■ Task details
Beginning with the line that holds "Ensure all API" in the data below, give again every line through the one that holds "- Notice that", exactly as written.

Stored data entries
■ ■ ■ ■ ■ ■ ■
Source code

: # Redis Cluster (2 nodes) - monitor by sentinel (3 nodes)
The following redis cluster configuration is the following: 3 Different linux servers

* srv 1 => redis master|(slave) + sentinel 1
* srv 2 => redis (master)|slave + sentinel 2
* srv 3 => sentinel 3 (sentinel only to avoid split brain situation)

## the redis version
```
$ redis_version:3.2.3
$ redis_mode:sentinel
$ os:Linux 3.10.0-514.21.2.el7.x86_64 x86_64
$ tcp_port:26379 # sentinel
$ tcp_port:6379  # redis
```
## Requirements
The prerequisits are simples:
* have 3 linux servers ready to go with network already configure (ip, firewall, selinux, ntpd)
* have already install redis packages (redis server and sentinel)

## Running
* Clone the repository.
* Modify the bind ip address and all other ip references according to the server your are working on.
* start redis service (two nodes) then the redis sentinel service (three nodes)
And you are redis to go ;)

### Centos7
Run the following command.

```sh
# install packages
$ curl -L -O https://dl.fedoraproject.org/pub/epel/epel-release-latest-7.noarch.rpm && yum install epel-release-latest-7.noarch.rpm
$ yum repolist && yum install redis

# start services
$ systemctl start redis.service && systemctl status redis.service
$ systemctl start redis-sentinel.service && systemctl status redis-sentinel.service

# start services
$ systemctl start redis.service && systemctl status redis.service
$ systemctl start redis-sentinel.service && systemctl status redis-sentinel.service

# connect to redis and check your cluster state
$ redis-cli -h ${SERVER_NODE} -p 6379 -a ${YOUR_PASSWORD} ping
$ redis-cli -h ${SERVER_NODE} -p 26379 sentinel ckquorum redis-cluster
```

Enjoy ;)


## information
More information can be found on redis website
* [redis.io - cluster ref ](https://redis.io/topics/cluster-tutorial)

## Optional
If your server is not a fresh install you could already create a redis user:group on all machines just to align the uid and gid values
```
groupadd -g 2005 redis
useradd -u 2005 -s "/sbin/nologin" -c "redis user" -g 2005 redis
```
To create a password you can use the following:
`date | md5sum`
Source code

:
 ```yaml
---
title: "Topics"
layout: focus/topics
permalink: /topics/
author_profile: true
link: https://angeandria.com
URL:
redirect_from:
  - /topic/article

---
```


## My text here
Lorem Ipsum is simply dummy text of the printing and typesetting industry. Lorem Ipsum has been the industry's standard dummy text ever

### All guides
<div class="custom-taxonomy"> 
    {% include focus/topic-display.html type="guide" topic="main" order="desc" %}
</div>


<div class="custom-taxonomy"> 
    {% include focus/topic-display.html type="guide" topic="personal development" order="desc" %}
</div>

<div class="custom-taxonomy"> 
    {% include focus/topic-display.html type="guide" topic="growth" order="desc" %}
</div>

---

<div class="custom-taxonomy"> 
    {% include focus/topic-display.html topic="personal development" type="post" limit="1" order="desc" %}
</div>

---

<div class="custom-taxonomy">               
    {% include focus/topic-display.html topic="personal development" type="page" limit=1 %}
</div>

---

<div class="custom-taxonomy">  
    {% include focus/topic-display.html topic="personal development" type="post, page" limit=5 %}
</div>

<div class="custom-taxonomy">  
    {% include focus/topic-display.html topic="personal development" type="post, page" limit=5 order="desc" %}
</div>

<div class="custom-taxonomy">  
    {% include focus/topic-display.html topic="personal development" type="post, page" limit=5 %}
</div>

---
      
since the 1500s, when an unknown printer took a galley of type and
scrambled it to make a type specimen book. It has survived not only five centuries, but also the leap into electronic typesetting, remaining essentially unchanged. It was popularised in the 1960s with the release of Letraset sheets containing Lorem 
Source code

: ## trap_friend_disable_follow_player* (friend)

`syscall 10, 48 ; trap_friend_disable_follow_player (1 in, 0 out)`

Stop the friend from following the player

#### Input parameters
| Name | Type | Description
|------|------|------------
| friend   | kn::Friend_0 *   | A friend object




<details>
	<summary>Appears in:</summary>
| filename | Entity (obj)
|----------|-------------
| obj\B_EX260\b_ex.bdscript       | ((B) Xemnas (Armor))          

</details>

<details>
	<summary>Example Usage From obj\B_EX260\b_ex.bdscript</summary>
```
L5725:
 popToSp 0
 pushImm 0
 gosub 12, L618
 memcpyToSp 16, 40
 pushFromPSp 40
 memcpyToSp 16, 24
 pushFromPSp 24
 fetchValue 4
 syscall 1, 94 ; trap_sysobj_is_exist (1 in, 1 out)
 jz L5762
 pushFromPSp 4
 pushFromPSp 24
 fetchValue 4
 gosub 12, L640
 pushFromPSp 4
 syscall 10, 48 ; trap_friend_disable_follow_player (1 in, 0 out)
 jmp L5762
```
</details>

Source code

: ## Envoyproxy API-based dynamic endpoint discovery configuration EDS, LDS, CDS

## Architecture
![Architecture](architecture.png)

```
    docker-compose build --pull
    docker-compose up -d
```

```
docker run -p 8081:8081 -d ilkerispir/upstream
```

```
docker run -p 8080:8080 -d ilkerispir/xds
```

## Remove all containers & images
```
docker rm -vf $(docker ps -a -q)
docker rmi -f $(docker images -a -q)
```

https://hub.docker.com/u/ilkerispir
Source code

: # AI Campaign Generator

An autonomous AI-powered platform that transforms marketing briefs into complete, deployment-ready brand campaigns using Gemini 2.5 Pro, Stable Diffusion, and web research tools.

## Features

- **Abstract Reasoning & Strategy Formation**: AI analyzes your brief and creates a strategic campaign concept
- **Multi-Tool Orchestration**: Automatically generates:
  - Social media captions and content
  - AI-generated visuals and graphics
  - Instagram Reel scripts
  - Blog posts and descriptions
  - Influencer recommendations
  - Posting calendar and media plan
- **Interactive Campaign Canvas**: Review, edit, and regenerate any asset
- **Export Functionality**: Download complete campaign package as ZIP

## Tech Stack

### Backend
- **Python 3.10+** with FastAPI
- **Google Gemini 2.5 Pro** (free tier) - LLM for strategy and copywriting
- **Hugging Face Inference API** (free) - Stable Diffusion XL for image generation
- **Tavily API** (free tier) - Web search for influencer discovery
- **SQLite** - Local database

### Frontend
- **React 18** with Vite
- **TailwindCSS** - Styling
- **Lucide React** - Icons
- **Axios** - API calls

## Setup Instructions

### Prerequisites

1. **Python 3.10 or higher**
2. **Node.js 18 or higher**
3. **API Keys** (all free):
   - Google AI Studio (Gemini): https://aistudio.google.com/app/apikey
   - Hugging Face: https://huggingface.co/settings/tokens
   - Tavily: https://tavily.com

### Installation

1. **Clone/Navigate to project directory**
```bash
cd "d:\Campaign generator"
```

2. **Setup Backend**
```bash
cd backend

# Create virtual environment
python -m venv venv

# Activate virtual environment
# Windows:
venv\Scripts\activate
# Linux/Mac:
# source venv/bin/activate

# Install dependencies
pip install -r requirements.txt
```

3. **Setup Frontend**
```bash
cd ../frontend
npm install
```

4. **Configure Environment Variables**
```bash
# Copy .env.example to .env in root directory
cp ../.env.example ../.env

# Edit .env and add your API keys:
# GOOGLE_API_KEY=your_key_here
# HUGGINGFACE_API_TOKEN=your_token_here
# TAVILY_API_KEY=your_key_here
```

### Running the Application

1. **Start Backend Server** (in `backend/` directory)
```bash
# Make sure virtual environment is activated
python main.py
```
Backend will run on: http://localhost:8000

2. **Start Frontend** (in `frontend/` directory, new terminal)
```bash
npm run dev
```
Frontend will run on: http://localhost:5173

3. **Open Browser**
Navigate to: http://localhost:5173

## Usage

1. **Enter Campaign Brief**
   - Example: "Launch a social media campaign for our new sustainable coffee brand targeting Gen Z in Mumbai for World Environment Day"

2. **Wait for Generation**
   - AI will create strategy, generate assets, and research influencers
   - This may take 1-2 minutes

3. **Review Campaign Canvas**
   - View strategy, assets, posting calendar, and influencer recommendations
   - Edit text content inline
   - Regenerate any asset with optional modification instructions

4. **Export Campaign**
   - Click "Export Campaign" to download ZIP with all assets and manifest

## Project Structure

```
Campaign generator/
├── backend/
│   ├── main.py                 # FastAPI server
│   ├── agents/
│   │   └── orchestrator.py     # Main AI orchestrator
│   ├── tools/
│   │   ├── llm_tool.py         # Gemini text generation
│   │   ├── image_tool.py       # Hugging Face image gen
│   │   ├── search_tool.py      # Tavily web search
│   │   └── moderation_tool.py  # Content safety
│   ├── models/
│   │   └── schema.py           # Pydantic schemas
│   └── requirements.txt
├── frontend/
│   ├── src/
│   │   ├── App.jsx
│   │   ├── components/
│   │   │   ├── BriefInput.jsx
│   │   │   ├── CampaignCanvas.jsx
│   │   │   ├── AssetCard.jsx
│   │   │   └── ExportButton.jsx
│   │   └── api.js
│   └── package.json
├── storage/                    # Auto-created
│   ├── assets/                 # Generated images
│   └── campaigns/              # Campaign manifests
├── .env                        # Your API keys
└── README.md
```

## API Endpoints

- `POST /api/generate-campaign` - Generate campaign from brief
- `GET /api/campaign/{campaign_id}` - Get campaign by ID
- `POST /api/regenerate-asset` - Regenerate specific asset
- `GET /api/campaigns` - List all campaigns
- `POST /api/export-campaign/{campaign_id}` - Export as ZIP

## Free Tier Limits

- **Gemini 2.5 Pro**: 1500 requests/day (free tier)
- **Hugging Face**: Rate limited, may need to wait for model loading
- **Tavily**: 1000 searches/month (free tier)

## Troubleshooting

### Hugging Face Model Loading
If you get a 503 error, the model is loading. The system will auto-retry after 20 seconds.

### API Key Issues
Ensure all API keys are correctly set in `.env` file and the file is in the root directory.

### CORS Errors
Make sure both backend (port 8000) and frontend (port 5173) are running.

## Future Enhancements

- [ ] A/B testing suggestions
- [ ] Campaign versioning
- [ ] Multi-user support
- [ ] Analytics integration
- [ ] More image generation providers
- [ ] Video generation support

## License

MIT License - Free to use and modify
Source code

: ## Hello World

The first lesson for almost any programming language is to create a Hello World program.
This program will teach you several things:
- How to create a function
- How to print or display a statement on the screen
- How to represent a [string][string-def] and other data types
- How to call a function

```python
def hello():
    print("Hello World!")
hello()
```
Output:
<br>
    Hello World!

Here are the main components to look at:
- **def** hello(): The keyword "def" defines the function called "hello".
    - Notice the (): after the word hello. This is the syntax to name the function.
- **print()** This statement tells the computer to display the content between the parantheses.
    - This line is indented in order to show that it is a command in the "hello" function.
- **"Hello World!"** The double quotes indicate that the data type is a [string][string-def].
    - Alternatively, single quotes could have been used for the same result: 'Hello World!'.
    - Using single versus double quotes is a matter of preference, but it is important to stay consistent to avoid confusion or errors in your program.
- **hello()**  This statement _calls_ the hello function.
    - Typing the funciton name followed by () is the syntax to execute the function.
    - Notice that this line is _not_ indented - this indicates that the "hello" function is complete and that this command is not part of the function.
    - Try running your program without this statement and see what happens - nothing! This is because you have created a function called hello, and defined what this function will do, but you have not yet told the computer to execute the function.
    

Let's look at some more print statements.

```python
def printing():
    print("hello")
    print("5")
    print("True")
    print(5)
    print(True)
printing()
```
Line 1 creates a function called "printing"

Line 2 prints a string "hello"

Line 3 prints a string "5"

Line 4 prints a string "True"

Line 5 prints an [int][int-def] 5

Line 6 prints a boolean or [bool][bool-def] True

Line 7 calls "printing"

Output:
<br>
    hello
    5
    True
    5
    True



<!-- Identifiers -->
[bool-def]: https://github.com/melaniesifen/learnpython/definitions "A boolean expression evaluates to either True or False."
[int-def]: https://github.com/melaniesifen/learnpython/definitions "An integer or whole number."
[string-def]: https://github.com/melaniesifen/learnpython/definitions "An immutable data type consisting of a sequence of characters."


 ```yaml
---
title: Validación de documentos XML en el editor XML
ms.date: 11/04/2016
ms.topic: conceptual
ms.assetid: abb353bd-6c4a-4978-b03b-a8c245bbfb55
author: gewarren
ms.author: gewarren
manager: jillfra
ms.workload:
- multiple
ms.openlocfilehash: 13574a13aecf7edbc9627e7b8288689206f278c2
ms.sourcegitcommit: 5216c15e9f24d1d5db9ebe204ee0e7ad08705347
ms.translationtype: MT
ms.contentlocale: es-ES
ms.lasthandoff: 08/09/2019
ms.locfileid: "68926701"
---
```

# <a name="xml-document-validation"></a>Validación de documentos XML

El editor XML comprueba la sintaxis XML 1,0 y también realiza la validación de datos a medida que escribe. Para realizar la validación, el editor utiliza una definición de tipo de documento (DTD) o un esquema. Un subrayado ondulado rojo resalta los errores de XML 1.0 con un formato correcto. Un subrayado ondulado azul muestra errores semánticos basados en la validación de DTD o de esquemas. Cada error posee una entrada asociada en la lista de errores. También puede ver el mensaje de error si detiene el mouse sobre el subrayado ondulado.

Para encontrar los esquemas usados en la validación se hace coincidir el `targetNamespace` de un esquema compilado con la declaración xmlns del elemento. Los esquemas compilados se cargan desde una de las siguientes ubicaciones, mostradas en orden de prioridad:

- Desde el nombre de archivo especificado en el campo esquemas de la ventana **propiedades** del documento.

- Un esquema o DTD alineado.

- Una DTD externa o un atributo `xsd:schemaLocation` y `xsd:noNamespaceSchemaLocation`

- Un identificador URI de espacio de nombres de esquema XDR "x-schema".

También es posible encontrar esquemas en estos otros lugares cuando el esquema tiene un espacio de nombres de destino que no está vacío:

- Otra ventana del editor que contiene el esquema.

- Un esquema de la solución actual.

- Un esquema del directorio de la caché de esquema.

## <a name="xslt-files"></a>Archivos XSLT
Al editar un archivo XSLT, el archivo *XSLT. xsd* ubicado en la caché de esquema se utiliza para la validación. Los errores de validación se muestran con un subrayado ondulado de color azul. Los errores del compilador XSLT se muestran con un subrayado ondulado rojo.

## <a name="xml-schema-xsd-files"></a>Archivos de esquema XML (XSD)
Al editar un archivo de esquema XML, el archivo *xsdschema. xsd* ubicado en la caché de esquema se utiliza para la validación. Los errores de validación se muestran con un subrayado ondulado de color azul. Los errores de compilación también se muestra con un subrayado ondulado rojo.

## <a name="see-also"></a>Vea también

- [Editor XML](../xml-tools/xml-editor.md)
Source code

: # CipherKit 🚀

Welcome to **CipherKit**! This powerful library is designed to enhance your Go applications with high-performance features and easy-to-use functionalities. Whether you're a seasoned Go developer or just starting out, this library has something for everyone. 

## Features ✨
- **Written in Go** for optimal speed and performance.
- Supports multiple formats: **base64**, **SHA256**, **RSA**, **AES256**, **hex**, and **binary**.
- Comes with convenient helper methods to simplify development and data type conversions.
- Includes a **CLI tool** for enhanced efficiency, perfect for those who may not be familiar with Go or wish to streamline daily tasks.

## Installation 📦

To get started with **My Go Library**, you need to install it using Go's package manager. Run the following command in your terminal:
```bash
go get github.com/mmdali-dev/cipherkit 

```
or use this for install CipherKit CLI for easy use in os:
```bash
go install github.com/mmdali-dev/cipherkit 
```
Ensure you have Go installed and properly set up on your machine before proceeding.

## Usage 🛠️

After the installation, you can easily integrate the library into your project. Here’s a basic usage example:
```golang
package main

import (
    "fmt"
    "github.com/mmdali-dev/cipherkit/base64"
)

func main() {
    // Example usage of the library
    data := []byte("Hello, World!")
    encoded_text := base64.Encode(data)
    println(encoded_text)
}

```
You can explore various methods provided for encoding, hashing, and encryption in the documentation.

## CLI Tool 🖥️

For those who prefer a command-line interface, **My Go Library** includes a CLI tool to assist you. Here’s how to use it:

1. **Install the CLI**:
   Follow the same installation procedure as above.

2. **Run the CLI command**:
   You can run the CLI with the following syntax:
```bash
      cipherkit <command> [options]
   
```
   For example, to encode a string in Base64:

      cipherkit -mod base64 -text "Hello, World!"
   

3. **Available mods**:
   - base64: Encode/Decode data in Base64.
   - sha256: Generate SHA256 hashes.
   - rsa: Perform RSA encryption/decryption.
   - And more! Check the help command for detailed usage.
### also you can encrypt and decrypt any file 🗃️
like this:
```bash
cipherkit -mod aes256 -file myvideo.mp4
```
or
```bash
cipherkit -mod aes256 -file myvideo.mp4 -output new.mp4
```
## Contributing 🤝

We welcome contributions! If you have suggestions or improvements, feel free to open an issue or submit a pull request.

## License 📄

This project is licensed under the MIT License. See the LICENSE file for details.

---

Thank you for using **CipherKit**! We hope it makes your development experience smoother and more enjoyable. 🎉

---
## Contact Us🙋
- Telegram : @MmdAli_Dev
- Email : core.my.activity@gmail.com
■ ■ ■ ■ ■ ■ ■
■ Task answer
Ensure all API keys are correctly set in `.env` file and the file is in the root directory.

### CORS Errors
Make sure both backend (port 8000) and frontend (port 5173) are running.

## Future Enhancements

- [ ] A/B testing suggestions
- [ ] Campaign versioning
- [ ] Multi-user support
- [ ] Analytics integration
- [ ] More image generation providers
- [ ] Video generation support

## License

MIT License - Free to use and modify
Source code

: ## Hello World

The first lesson for almost any programming language is to create a Hello World program.
This program will teach you several things:
- How to create a function
- How to print or display a statement on the screen
- How to represent a [string][string-def] and other data types
- How to call a function

```python
def hello():
    print("Hello World!")
hello()
```
Output:
<br>
    Hello World!

Here are the main components to look at:
- **def** hello(): The keyword "def" defines the function called "hello".
    - Notice the (): after the word hello. This is the syntax to name the function.
- **print()** This statement tells the computer to display the content between the parantheses.
    - This line is indented in order to show that it is a command in the "hello" function.
- **"Hello World!"** The double quotes indicate that the data type is a [string][string-def].
    - Alternatively, single quotes could have been used for the same result: 'Hello World!'.
    - Using single versus double quotes is a matter of preference, but it is important to stay consistent to avoid confusion or errors in your program.
- **hello()**  This statement _calls_ the hello function.
    - Typing the funciton name followed by () is the syntax to execute the function.
    - Notice that this line is _not_ indented - this indicates that the "hello" function is complete and that this command is not part of the function.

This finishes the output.